- **Task directions**
From start to finish, set down the entries below exactly, leaving out the pictures.

*** Records shown ***

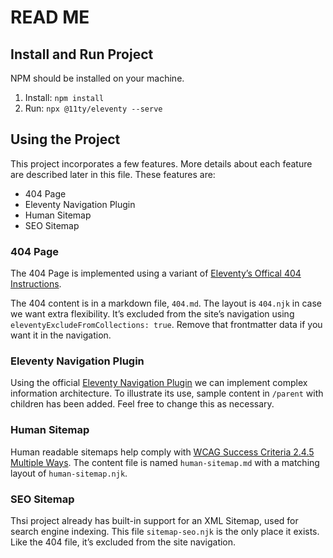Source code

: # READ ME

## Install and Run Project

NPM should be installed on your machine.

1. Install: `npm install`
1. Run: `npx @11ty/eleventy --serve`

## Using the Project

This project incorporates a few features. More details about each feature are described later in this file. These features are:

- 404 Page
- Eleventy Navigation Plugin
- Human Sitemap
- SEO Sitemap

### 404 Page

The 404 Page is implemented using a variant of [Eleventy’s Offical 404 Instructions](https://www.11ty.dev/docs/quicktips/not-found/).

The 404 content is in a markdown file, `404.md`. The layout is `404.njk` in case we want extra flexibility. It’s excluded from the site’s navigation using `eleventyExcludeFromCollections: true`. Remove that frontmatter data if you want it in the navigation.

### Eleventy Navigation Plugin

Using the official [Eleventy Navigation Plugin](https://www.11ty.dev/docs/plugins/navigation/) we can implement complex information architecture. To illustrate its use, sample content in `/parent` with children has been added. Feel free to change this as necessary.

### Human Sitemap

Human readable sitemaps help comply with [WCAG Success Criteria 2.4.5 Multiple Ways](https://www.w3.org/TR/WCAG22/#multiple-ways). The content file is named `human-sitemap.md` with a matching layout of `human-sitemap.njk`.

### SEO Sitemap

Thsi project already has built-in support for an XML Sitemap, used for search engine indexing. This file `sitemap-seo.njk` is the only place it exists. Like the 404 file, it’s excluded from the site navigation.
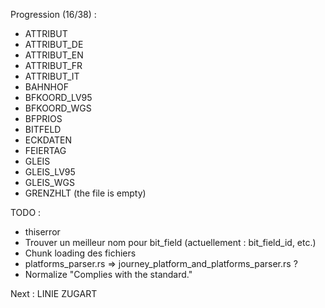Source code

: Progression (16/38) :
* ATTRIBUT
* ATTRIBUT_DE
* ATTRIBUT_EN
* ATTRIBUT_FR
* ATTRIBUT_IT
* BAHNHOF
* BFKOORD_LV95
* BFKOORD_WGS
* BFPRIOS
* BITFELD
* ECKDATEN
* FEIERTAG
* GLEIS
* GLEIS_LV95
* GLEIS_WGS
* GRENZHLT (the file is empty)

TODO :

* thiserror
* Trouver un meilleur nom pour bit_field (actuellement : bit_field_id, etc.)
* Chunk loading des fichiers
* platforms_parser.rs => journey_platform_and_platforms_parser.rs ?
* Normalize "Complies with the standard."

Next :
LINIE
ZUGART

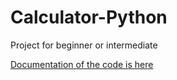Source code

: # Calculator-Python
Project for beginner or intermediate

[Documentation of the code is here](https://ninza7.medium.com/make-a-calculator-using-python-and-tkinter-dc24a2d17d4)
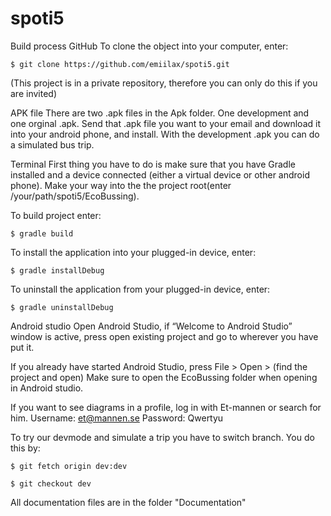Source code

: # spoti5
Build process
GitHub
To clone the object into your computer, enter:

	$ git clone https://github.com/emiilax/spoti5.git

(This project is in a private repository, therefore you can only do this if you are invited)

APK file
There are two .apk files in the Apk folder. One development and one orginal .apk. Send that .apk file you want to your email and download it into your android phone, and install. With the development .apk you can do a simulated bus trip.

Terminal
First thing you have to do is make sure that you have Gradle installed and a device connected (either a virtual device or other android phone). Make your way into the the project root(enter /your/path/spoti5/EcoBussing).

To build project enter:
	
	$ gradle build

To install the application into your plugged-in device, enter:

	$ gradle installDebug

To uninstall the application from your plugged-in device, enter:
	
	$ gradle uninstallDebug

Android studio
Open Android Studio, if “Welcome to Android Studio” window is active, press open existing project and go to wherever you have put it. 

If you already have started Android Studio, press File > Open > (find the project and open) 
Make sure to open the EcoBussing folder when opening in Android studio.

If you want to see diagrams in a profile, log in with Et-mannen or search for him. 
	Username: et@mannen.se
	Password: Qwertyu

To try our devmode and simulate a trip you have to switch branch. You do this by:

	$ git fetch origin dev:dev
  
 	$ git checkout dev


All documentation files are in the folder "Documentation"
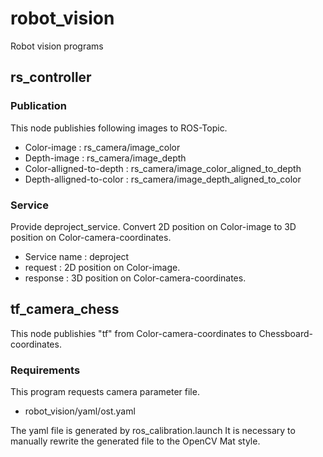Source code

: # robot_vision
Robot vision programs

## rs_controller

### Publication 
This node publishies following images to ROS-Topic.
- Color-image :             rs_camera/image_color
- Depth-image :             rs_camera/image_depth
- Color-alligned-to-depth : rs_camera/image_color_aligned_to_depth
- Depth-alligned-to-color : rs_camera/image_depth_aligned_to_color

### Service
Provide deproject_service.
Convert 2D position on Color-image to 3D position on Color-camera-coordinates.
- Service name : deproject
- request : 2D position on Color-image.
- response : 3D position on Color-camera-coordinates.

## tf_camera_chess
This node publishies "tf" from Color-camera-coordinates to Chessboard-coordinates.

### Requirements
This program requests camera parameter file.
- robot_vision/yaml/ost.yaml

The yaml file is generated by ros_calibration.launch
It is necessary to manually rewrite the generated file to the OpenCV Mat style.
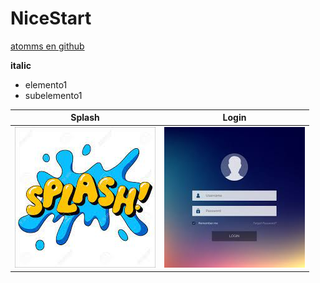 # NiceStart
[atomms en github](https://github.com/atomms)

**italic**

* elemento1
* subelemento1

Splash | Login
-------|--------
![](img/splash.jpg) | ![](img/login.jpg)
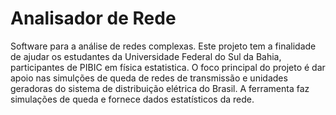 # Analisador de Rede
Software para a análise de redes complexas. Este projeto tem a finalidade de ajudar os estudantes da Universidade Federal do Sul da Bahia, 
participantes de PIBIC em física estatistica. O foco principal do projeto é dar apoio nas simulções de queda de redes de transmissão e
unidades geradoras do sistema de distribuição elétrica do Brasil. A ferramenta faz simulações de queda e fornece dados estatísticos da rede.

*** End of Records shown ***

- **Answer box**
Source code

: # READ ME

## Install and Run Project

NPM should be installed on your machine.

1. Install: `npm install`
1. Run: `npx @11ty/eleventy --serve`

## Using the Project

This project incorporates a few features. More details about each feature are described later in this file. These features are:

- 404 Page
- Eleventy Navigation Plugin
- Human Sitemap
- SEO Sitemap

### 404 Page

The 404 Page is implemented using a variant of [Eleventy’s Offical 404 Instructions](https://www.11ty.dev/docs/quicktips/not-found/).

The 404 content is in a markdown file, `404.md`. The layout is `404.njk` in case we want extra flexibility. It’s excluded from the site’s navigation using `eleventyExcludeFromCollections: true`. Remove that frontmatter data if you want it in the navigation.

### Eleventy Navigation Plugin

Using the official [Eleventy Navigation Plugin](https://www.11ty.dev/docs/plugins/navigation/) we can implement complex information architecture. To illustrate its use, sample content in `/parent` with children has been added. Feel free to change this as necessary.

### Human Sitemap

Human readable sitemaps help comply with [WCAG Success Criteria 2.4.5 Multiple Ways](https://www.w3.org/TR/WCAG22/#multiple-ways). The content file is named `human-sitemap.md` with a matching layout of `human-sitemap.njk`.

### SEO Sitemap

Thsi project already has built-in support for an XML Sitemap, used for search engine indexing. This file `sitemap-seo.njk` is the only place it exists. Like the 404 file, it’s excluded from the site navigation.
Source code

: Progression (16/38) :
* ATTRIBUT
* ATTRIBUT_DE
* ATTRIBUT_EN
* ATTRIBUT_FR
* ATTRIBUT_IT
* BAHNHOF
* BFKOORD_LV95
* BFKOORD_WGS
* BFPRIOS
* BITFELD
* ECKDATEN
* FEIERTAG
* GLEIS
* GLEIS_LV95
* GLEIS_WGS
* GRENZHLT (the file is empty)

TODO :

* thiserror
* Trouver un meilleur nom pour bit_field (actuellement : bit_field_id, etc.)
* Chunk loading des fichiers
* platforms_parser.rs => journey_platform_and_platforms_parser.rs ?
* Normalize "Complies with the standard."

Next :
LINIE
ZUGART

Source code

: # Calculator-Python
Project for beginner or intermediate

[Documentation of the code is here](https://ninza7.medium.com/make-a-calculator-using-python-and-tkinter-dc24a2d17d4)
Source code

: # spoti5
Build process
GitHub
To clone the object into your computer, enter:

	$ git clone https://github.com/emiilax/spoti5.git

(This project is in a private repository, therefore you can only do this if you are invited)

APK file
There are two .apk files in the Apk folder. One development and one orginal .apk. Send that .apk file you want to your email and download it into your android phone, and install. With the development .apk you can do a simulated bus trip.

Terminal
First thing you have to do is make sure that you have Gradle installed and a device connected (either a virtual device or other android phone). Make your way into the the project root(enter /your/path/spoti5/EcoBussing).

To build project enter:
	
	$ gradle build

To install the application into your plugged-in device, enter:

	$ gradle installDebug

To uninstall the application from your plugged-in device, enter:
	
	$ gradle uninstallDebug

Android studio
Open Android Studio, if “Welcome to Android Studio” window is active, press open existing project and go to wherever you have put it. 

If you already have started Android Studio, press File > Open > (find the project and open) 
Make sure to open the EcoBussing folder when opening in Android studio.

If you want to see diagrams in a profile, log in with Et-mannen or search for him. 
	Username: et@mannen.se
	Password: Qwertyu

To try our devmode and simulate a trip you have to switch branch. You do this by:

	$ git fetch origin dev:dev
  
 	$ git checkout dev


All documentation files are in the folder "Documentation"
Source code

: # robot_vision
Robot vision programs

## rs_controller

### Publication 
This node publishies following images to ROS-Topic.
- Color-image :             rs_camera/image_color
- Depth-image :             rs_camera/image_depth
- Color-alligned-to-depth : rs_camera/image_color_aligned_to_depth
- Depth-alligned-to-color : rs_camera/image_depth_aligned_to_color

### Service
Provide deproject_service.
Convert 2D position on Color-image to 3D position on Color-camera-coordinates.
- Service name : deproject
- request : 2D position on Color-image.
- response : 3D position on Color-camera-coordinates.

## tf_camera_chess
This node publishies "tf" from Color-camera-coordinates to Chessboard-coordinates.

### Requirements
This program requests camera parameter file.
- robot_vision/yaml/ost.yaml

The yaml file is generated by ros_calibration.launch
It is necessary to manually rewrite the generated file to the OpenCV Mat style.
 # NiceStart
[atomms en github](https://github.com/atomms)

**italic**

* elemento1
* subelemento1

Splash | Login
-------|--------
![](img/splash.jpg) | ![](img/login.jpg)
 # Analisador de Rede
Software para a análise de redes complexas. Este projeto tem a finalidade de ajudar os estudantes da Universidade Federal do Sul da Bahia, 
participantes de PIBIC em física estatistica. O foco principal do projeto é dar apoio nas simulções de queda de redes de transmissão e
unidades geradoras do sistema de distribuição elétrica do Brasil. A ferramenta faz simulações de queda e fornece dados estatísticos da rede.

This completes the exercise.